Znamy format "odwołanego Majora". 20 zespołów na TI 11?

W odcinku zatytułowanym „BREAKING NEWS about the Major and TI - We Say Things 135" SUNSfan przekazuje swojemu koledze i widzom poniekąd poufne informacje. Wszystko to dzięki korespondencji Amerykanina z organizatorami regionalnych lig Dota Pro Circuit. Według relacji przedstawiciele Valve skontaktowali się z drużynami i omówili ustalenia co do pozostałej części sezonu DPC 21-22. Najpilniejszą informacją jest to, że w związku z konkluzją pierwszego touru sezonu 21/22 DPC zamiast międzyregionalnego Majora otrzymamy pomniejsze turnieje regionalne, tzw. Final Four.
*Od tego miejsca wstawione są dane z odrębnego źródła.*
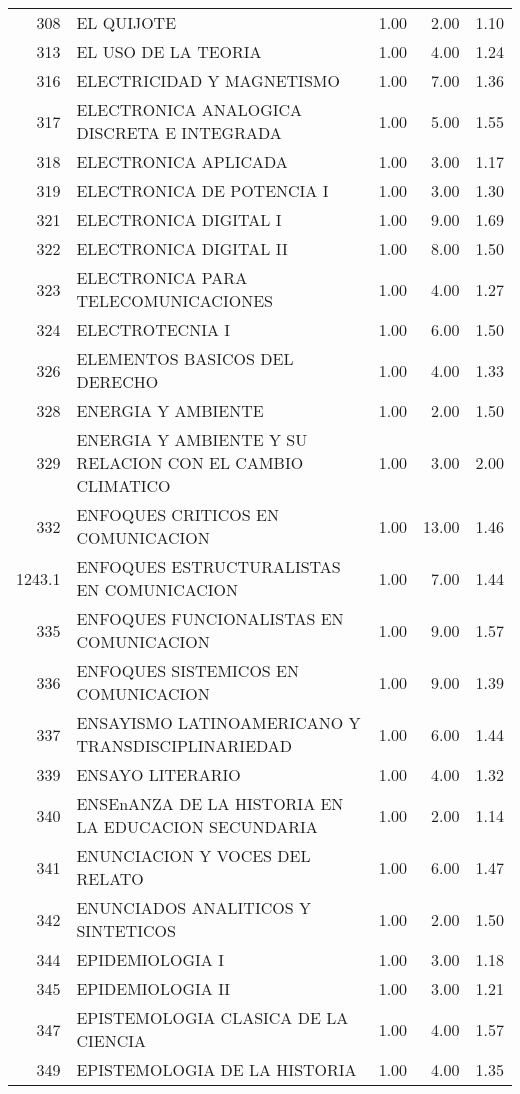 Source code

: \documentclass[12pt]{article}
\begin{document}
\begin{table}[ht]
\begin{tabular}{rlrrr}
  308 & EL QUIJOTE & 1.00 & 2.00 & 1.10 \\ 
  313 & EL USO DE LA TEORIA & 1.00 & 4.00 & 1.24 \\ 
  316 & ELECTRICIDAD Y MAGNETISMO & 1.00 & 7.00 & 1.36 \\ 
  317 & ELECTRONICA ANALOGICA DISCRETA E INTEGRADA & 1.00 & 5.00 & 1.55 \\ 
  318 & ELECTRONICA APLICADA & 1.00 & 3.00 & 1.17 \\ 
  319 & ELECTRONICA DE POTENCIA I & 1.00 & 3.00 & 1.30 \\ 
  321 & ELECTRONICA DIGITAL I & 1.00 & 9.00 & 1.69 \\ 
  322 & ELECTRONICA DIGITAL II & 1.00 & 8.00 & 1.50 \\ 
  323 & ELECTRONICA PARA TELECOMUNICACIONES & 1.00 & 4.00 & 1.27 \\ 
  324 & ELECTROTECNIA I & 1.00 & 6.00 & 1.50 \\ 
  326 & ELEMENTOS BASICOS DEL DERECHO & 1.00 & 4.00 & 1.33 \\ 
  328 & ENERGIA Y AMBIENTE & 1.00 & 2.00 & 1.50 \\ 
  329 & ENERGIA Y AMBIENTE Y SU RELACION CON EL CAMBIO CLIMATICO & 1.00 & 3.00 & 2.00 \\ 
  332 & ENFOQUES CRITICOS EN COMUNICACION & 1.00 & 13.00 & 1.46 \\ 
  1243.1 & ENFOQUES ESTRUCTURALISTAS EN COMUNICACION & 1.00 & 7.00 & 1.44 \\ 
  335 & ENFOQUES FUNCIONALISTAS EN COMUNICACION & 1.00 & 9.00 & 1.57 \\ 
  336 & ENFOQUES SISTEMICOS EN COMUNICACION & 1.00 & 9.00 & 1.39 \\ 
  337 & ENSAYISMO LATINOAMERICANO Y TRANSDISCIPLINARIEDAD & 1.00 & 6.00 & 1.44 \\ 
  339 & ENSAYO LITERARIO & 1.00 & 4.00 & 1.32 \\ 
  340 & ENSEnANZA DE LA HISTORIA EN LA EDUCACION SECUNDARIA & 1.00 & 2.00 & 1.14 \\ 
  341 & ENUNCIACION Y VOCES DEL RELATO & 1.00 & 6.00 & 1.47 \\ 
  342 & ENUNCIADOS ANALITICOS Y SINTETICOS & 1.00 & 2.00 & 1.50 \\ 
  344 & EPIDEMIOLOGIA I & 1.00 & 3.00 & 1.18 \\ 
  345 & EPIDEMIOLOGIA II & 1.00 & 3.00 & 1.21 \\ 
  347 & EPISTEMOLOGIA CLASICA DE LA CIENCIA & 1.00 & 4.00 & 1.57 \\ 
  349 & EPISTEMOLOGIA DE LA HISTORIA & 1.00 & 4.00 & 1.35 \\ 

\end{tabular}
\end{table}
\end{document}
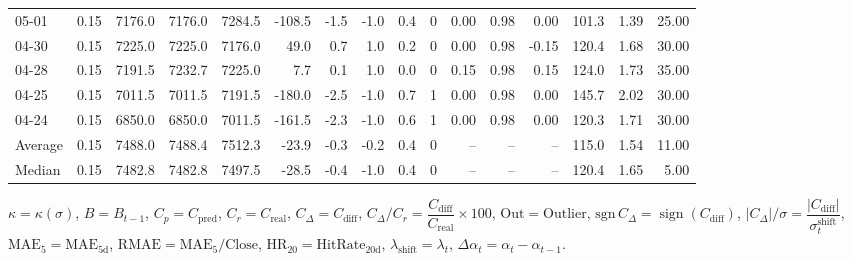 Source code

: \begin{threeparttable}
{\begin{tabular}{lrrrrrrrrrrrrrrr}
  05-01 &     0.15 & 7176.0 & 7176.0 & 7284.5 &     -108.5 &           -1.5 &                     -1.0 &                 0.4 &              0 &       0.00 &      0.98 &           0.00 &            101.3 &            1.39 &                  25.00 \\
  04-30 &     0.15 & 7225.0 & 7225.0 & 7176.0 &       49.0 &            0.7 &                      1.0 &                 0.2 &              0 &       0.00 &      0.98 &          -0.15 &            120.4 &            1.68 &                  30.00 \\
  04-28 &     0.15 & 7191.5 & 7232.7 & 7225.0 &        7.7 &            0.1 &                      1.0 &                 0.0 &              0 &       0.15 &      0.98 &           0.15 &            124.0 &            1.73 &                  35.00 \\
  04-25 &     0.15 & 7011.5 & 7011.5 & 7191.5 &     -180.0 &           -2.5 &                     -1.0 &                 0.7 &              1 &       0.00 &      0.98 &           0.00 &            145.7 &            2.02 &                  30.00 \\
  04-24 &     0.15 & 6850.0 & 6850.0 & 7011.5 &     -161.5 &           -2.3 &                     -1.0 &                 0.6 &              1 &       0.00 &      0.98 &           0.00 &            120.3 &            1.71 &                  30.00 \\
Average &     0.15 & 7488.0 & 7488.4 & 7512.3 &      -23.9 &           -0.3 &                     -0.2 &                 0.4 &              0 &         -- &        -- &             -- &            115.0 &            1.54 &                  11.00 \\
 Median &     0.15 & 7482.8 & 7482.8 & 7497.5 &      -28.5 &           -0.4 &                     -1.0 &                 0.4 &              0 &         -- &        -- &             -- &            120.4 &            1.65 &                   5.00 \\
\bottomrule
\end{tabular}
}
\begin{tablenotes}\footnotesize
\item $\kappa=\kappa(\sigma)$, $B=B_{t-1}$, $C_p=C_{\text{pred}}$, $C_r=C_{\text{real}}$, $C_\Delta=C_{\text{diff}}$, $C_\Delta/C_r=\dfrac{C_{\text{diff}}}{C_{\text{real}}}\times100$, $\mathrm{Out}=\text{Outlier}$, $\mathrm{sgn}\,C_\Delta=\operatorname{sign}(C_{\text{diff}})$, $|C_\Delta|/\sigma=\dfrac{|C_{\text{diff}}|}{\sigma_t^{\text{shift}}}$, $\mathrm{MAE}_5=\mathrm{MAE}_{5\text{d}}$, $\mathrm{RMAE}= \mathrm{MAE}_5 / \text{Close}$, $\mathrm{HR}_{20}=\mathrm{HitRate}_{20\text{d}}$, 
$\lambda_{\text{shift}}=\lambda_t$, 
$\Delta\alpha_t=\alpha_t-\alpha_{t-1}$.
\end{tablenotes}
\end{threeparttable}
\endgroup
Punkty DPC z "odwołanego Majora" po raz kolejny zmieniają adresata. Wstępnie Valve zdecydowało, że punkty zasilą pozostałe dwa Majory. Tym razem wiatr zawiał tak, że punkty DPC zostaną przeniesione na rozgrywki regionalne. Każdy z tych sześciu turniejów będzie miał pulę nagród w wysokości 100 tysięcy dolarów.

20 zespołów na Internationalu w 2022?

Poza informacjami na temat odwołanego Majora SUNSfan poinformował, że powstanie dodatkowy turniej kwalifikacyjny na TI dla zespołów, którym kwalifikacja w dotychczas tradycyjne sposoby się nie udała. Zakładamy, że jest to związane z potencjalną nierelatywnością punktów DPC w związku z regionalnym Majorem. Dzięki temu nieregularność formatu zostanie zrekompensowana większą liczbą partycypujących ekip.

Mianowicie, do tej pory awans do Turnieju Marzeń mogło zdobyć 18 formacji. Dwanaście z nich otrzymywało zaproszenie poprzez wypracowanie największej liczby punktów DPC. Pozostała szóstka po konkluzji sezonu regularnego zapewniała sobie przepustkę na TI na drodze regionalnych turniejów offline.

W tym sezonie po rozstrzygnięciu "turnieju ostatniej szansy" odbędzie się turniej "naprawdę ostatniej szansy" i według zapowiedzi będzie wydarzeniem offline. Niniejsze wydarzenie rozegra się pomiędzy zespołami z całego świata. Jego uczestnikami będą formacje, które w zamkniętych kwalifikacjach do Internationala zajmą miejsca 2-3. Dwie najlepsze otrzymają bilet na TI 11.

Nowy format The International nie przewiduje w tym roku wielkich zmian. Dwadzieścia drużyn zmierzy się najpierw w fazie grupowej. Cztery najgorsze nie doczekają przyjemności wyjścia na scenę główną turnieju.